What attracted me most to this project was the urgency of what it was saying: that social inequality, indifference towards each other, can lead to violence and even bigger social chasms. On top of that, I was attracted to the challenge of playing such intense emotions through Marian, putting myself in fictional situations I hadn’t before. And working with Michel Franco.
What was the first question you asked Michel about the script/your character?
Ahh well we filmed about a year and a half ago so I can’t remember the very first question but I remember asking myself WHY Marian does what she does, why she decided to act differently from her family and help Rolando: is it purely altruistic or is there a simpler rebellious, even entitled motivation behind it. Nonetheless, Michel doesn’t like delving into character psychology too much, for him it’s about asking us (his actors) to be intensely present and reactive.
How did you connect with your character Marian? Is there something of you in her?
Michel wrote the part for me and named her Marian because it rhymed with Naian. When I talked to him about the character for the first time he said: “There’s a very thin line between you and Marian but there’s a line nonetheless” (implying that I would need to find her), he would also be constantly asking me to stand up straight during the takes, which I think reveals the main difference between Marian and me.
I watched certain movies to connect with a bride for whom all goes awry: “Melancholia” by Lars Von Trier, and “Viridiana” by Buñuel.
Despite being a fictional story, we can see a strong relationship to what has happened or is happening in some countries. In what way do you think this film speaks to the world?
I think that despite it being a dystopia very many countries will see some of themselves in the film. Michel’s films often do that: they force you to see parts of yourself that are not particularly nice or easy to accept, but it is only in looking at them in the face that they can change. I hope this film serves as a warning. It shows a world so terrible that I hope it makes us want to do anything we can to preserve it from such violence, impunity, repression. It certainly did that for me.
What’s for you the importance of telling such stories?
I think this particular story horrifies so much that it forces us to reevaluate who we are, individually and as a society, so as to not fall into the trap of a History that can repeat itself.
What did it mean for you that the film won an award at the Venice Film Festival?
It means a huge deal to me and our entire team.

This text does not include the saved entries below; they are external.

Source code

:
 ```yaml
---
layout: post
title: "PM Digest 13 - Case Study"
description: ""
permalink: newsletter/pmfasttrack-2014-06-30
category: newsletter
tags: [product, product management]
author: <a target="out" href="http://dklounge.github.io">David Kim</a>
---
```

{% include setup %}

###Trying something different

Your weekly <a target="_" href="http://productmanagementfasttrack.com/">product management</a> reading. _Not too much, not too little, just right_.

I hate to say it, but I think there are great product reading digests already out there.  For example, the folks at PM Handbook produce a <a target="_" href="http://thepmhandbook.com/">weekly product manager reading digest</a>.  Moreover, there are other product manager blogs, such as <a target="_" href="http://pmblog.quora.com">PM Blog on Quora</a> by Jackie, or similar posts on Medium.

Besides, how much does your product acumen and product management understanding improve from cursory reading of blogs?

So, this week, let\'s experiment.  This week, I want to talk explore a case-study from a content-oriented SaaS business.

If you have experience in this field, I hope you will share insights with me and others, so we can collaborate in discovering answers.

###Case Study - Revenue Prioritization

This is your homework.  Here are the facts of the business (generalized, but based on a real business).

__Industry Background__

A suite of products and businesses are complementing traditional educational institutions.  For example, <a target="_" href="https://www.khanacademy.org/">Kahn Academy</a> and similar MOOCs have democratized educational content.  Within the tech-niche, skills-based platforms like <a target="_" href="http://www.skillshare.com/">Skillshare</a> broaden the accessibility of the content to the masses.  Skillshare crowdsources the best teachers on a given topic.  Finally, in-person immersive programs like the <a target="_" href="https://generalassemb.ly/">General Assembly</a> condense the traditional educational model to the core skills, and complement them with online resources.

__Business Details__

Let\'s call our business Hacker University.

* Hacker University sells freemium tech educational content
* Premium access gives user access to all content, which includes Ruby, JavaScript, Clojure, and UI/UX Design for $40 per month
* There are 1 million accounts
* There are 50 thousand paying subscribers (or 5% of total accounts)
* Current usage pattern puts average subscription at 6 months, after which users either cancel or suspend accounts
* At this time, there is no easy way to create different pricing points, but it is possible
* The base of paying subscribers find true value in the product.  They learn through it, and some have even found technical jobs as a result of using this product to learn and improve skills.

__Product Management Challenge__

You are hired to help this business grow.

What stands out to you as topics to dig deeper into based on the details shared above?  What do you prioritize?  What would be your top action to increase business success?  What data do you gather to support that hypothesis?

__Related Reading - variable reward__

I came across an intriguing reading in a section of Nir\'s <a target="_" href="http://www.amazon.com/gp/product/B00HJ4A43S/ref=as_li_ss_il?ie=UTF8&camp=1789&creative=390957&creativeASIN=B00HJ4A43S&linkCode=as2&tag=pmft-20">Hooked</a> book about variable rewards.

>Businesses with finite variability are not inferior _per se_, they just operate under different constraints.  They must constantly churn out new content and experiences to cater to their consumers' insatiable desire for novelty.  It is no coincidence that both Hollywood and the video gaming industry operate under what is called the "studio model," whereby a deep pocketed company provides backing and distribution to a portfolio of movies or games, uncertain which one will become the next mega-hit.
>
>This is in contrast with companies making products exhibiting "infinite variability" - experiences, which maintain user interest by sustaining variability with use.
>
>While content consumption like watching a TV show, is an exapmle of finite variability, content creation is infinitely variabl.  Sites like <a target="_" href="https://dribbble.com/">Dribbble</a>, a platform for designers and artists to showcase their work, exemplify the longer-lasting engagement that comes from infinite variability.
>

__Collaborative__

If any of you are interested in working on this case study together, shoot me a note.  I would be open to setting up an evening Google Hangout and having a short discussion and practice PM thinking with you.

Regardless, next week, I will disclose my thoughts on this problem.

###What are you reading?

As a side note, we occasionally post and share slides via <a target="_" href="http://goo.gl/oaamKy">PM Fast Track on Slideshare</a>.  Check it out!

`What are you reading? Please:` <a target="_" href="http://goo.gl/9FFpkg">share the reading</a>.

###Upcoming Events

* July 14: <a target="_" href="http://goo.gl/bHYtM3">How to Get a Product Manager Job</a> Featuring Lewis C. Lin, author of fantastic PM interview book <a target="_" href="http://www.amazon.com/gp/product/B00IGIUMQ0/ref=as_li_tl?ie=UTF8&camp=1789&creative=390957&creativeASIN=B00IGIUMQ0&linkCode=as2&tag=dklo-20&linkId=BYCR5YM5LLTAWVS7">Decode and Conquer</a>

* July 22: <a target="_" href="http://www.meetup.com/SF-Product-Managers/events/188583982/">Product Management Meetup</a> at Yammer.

We are very honored that this year’s Jury deemed our work good enough for the Silver Lion. Already being in competition felt like winning, so this on top of that is pure joy.
How was being in Venice in such a unique edition?
It was fantastic! This was a historical edition in the sense that it was about reaffirming the importance of cinema within a worldwide economic and sanitary crisis. The festival did an amazing job of ensuring all necessary measures were taken to protect its participants. They were basically saying “We can keep making and celebrating film, and so we should!”. The love for cinema was in the air. There were also fewer people than usual, both at the Festival and in the city of Venice, so it felt special like there was more space to be and breathe it all in.
“I think this particular story horrifies so much that it forces us to reevaluate who we are, individually and as a society, so as to not fall into the trap of a History that can repeat itself.”
When do you feel the freest to express yourself?
When I really connect with what I’m expressing, and when I remind myself that I’m only a vehicle for something greater.
What’s the last thing you discovered about yourself?
This is going to sound like such a cliché being an actress but I’ve just been discovering I love drama, and not always the good kind!
An epic fail on the job?
“Epic” is too big for my humble career lol, but how about falling asleep backstage before I had to go on to do my first scene?
Your guilty pleasure movie?
Not so guilty but probably “Labyrinth” (1986) with David Bowie playing the Goblin King, really stirred up things inside me.
The last TV series you’ve bing-watched?
“The Night Manager!”
What’s next for you?
A few projects are slowly taking shape, it’s taking longer due to present circumstances so in the meantime, I’m focusing on writing my second feature film. Then maybe theater in New York again next spring, staying wide-awake for that!